Não há como diminuir um tipo de produção que lota as salas de cinema para consumir Cinema Maranhense. Se levarmos em consideração que o Maranhão ainda não possui um cenário favorável para a produção cinematográfica – já que não dispomos de dispositivos legais específicos para financiar o setor, não temos curso superior na área e nosso IDH é o segundo pior do Brasil – e ainda assim consegue movimentar o setor com produções populares significa que há algo importante acontecendo ali e que merece atenção. Antes de Erlanes Duarte já havíamos tido uma experiência de grande popularidade com o filme Ai que vida! (2008) do cineasta maranhense radicado no Piauí, Cícero Filho. E depois do lançamento dos dois primeiros filmes da saga MTD, houve um lançamento no Sul do Maranhão que movimentou a cidade de Imperatriz (MA). O filme Crepúsculo – boca da noite (2015) foi produzido pela Companhia de Teatro Okazajo e levou milhares de pessoas para as salas de cinema de um shopping do município.

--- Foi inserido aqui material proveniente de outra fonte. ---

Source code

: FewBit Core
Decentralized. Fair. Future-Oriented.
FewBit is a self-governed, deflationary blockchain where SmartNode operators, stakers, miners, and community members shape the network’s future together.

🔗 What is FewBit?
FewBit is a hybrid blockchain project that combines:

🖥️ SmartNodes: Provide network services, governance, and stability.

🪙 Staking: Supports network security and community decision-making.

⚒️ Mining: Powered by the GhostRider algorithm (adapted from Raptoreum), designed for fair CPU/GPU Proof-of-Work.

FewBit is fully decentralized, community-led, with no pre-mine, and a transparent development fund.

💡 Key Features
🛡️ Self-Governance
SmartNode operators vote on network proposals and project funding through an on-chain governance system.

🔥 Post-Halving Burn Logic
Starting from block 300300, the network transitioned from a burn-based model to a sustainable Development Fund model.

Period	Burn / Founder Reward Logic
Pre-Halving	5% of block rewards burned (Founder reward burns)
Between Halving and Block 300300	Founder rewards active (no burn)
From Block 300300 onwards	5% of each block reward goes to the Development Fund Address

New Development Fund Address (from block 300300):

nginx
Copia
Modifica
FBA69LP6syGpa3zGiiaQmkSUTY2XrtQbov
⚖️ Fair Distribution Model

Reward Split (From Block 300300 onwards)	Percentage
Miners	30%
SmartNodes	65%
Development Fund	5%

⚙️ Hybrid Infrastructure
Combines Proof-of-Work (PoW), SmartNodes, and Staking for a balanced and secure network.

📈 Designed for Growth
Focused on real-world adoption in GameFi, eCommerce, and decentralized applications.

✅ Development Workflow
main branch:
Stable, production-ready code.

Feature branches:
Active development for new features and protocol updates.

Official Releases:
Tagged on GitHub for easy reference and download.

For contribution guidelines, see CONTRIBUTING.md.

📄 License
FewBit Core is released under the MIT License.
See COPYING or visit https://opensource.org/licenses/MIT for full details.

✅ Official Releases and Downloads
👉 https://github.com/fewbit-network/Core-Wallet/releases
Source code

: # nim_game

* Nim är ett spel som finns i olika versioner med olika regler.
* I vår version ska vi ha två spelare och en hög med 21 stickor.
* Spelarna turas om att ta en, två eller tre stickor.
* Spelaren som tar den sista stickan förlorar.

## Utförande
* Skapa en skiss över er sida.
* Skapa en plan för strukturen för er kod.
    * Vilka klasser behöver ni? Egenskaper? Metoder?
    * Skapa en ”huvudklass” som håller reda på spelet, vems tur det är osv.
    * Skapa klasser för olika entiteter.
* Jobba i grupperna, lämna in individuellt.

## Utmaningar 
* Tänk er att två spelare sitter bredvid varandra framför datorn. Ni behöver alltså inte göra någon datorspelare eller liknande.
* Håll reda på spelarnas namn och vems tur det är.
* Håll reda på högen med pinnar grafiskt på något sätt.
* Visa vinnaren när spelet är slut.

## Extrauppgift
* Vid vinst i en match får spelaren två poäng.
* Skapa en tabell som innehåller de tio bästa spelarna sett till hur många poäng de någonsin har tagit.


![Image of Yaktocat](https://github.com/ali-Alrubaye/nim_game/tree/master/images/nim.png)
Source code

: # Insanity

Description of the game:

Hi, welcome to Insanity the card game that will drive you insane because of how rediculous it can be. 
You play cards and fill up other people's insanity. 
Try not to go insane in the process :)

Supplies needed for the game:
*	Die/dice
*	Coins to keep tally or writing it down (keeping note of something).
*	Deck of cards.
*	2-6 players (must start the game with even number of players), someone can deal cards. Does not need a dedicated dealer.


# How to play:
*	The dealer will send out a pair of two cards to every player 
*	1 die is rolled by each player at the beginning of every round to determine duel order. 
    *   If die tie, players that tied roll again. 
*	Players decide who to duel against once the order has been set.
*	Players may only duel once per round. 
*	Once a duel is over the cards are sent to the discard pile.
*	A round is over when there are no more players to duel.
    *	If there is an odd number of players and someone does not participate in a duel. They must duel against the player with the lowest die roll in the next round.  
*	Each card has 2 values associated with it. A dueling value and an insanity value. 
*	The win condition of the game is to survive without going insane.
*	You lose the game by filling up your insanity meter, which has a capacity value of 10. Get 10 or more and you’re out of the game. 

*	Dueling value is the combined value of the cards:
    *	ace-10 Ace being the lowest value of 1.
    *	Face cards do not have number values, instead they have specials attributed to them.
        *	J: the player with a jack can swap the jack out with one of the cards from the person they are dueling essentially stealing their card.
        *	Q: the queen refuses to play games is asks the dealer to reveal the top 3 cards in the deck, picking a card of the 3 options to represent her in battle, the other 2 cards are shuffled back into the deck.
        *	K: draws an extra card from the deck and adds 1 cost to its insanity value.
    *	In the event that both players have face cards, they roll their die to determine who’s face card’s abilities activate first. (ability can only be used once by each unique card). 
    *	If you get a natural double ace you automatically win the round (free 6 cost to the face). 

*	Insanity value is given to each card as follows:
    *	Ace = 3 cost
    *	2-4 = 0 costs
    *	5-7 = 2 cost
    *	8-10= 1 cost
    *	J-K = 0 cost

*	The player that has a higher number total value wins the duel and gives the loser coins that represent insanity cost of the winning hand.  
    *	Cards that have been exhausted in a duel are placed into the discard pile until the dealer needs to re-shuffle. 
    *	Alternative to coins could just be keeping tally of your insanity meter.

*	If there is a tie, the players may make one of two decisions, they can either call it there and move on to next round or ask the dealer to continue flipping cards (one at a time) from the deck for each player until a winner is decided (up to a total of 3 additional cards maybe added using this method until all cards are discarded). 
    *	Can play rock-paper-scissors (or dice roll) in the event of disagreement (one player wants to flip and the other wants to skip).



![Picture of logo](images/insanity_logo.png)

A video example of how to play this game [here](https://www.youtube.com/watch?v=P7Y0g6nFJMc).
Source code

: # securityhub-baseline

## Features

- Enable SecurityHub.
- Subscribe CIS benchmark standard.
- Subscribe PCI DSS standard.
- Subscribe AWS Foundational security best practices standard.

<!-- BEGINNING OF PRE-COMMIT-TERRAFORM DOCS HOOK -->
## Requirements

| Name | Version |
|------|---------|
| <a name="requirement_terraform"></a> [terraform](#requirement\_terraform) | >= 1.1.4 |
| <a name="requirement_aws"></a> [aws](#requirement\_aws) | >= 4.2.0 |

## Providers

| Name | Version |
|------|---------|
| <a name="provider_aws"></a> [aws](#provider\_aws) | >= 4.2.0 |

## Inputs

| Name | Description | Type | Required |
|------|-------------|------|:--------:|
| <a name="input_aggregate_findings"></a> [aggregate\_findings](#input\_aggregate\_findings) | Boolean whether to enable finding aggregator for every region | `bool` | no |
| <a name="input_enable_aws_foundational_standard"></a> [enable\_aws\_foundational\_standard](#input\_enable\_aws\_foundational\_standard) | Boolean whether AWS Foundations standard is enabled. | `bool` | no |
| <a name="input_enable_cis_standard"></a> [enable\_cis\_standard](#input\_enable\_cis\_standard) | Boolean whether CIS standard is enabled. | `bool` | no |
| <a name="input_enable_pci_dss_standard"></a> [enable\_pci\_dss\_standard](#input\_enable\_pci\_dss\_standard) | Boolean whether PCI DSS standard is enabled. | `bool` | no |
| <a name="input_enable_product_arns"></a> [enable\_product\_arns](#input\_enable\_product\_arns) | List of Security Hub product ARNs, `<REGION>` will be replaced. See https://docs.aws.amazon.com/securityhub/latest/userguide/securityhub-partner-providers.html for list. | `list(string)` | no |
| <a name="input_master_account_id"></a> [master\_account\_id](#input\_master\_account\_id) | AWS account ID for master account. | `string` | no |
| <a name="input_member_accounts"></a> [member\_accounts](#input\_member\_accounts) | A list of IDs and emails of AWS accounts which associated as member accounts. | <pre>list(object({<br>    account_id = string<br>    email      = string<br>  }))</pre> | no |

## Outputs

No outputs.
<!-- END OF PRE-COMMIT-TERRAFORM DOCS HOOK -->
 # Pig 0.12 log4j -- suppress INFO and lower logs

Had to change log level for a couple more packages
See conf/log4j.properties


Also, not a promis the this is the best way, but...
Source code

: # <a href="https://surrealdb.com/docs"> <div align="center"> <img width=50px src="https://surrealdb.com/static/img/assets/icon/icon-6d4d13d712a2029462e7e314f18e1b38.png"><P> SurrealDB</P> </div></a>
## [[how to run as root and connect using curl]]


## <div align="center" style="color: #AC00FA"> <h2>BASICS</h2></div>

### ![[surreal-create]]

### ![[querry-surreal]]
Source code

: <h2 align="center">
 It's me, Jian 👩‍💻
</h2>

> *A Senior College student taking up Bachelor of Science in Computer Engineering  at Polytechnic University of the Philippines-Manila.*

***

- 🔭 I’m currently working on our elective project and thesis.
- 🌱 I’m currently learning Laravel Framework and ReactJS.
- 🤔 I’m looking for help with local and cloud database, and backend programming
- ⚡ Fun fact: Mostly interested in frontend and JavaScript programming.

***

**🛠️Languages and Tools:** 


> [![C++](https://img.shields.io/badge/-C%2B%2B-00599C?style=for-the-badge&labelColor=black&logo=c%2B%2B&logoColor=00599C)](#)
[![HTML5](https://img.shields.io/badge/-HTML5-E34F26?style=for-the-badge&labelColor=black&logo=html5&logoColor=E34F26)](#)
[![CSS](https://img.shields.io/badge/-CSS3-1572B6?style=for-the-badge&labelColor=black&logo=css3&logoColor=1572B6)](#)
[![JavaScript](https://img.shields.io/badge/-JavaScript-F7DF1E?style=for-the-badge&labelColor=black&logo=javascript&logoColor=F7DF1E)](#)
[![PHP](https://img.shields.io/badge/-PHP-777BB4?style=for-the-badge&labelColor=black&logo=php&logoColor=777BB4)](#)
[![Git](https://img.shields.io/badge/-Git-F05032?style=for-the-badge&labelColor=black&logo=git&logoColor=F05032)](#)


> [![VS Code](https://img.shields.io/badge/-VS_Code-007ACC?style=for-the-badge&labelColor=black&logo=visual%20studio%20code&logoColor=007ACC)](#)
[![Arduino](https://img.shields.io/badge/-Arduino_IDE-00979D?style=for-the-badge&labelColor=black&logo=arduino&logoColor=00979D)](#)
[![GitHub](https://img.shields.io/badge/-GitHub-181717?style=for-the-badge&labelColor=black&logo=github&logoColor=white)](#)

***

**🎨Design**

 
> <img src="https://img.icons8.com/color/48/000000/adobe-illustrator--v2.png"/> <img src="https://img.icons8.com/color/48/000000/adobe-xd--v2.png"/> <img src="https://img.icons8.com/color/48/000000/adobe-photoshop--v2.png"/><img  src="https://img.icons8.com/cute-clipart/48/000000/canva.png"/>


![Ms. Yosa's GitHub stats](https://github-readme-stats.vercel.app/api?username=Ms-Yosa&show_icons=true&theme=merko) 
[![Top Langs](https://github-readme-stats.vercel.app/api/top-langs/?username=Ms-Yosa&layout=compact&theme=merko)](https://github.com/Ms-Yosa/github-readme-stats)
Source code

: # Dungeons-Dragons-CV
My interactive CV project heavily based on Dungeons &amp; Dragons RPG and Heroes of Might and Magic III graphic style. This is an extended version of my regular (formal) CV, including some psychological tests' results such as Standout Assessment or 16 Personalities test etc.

Ocupar esses espaços, que antes eram reservados quase que exclusivamente para produções estrangeiras, é um ato político na medida em que expõe nossas mazelas, nossa criatividade e, também, nossos costumes para um grande público. Se o cinema popular de comédia do Maranhão vem conquistando territórios antes inexistentes é porque grandes cineastas permitiram que esse caminho fosse possível. São nomes que vão desde a geração do super 8 da década de 1970, tais como Murilo Santos e Euclides Moreira, passando por cineastas premiados como Frederico Machado e Francisco Colombo e chegando até nomes de uma geração mais recente que têm levado o Maranhão para inúmeros festivais pelo mundo, como, por exemplo, Arturo Saboia, Breno Nina, Lucas Sá e Mavi Simão. Os novos nomes que surgem e lotam as salas de cinema, como os de Erlanes Duarte, Cícero Filho e da Companhia de Teatro Okazajo, são um reflexo de um movimento maior que enaltece e valoriza a nossa cultura e as nossas produções. Então, da próxima vez que me perguntarem “e tem cinema no Maranhão?” eu já posso responder com propriedade. “Tem. E leva milhares de pessoas às salas de cinema”.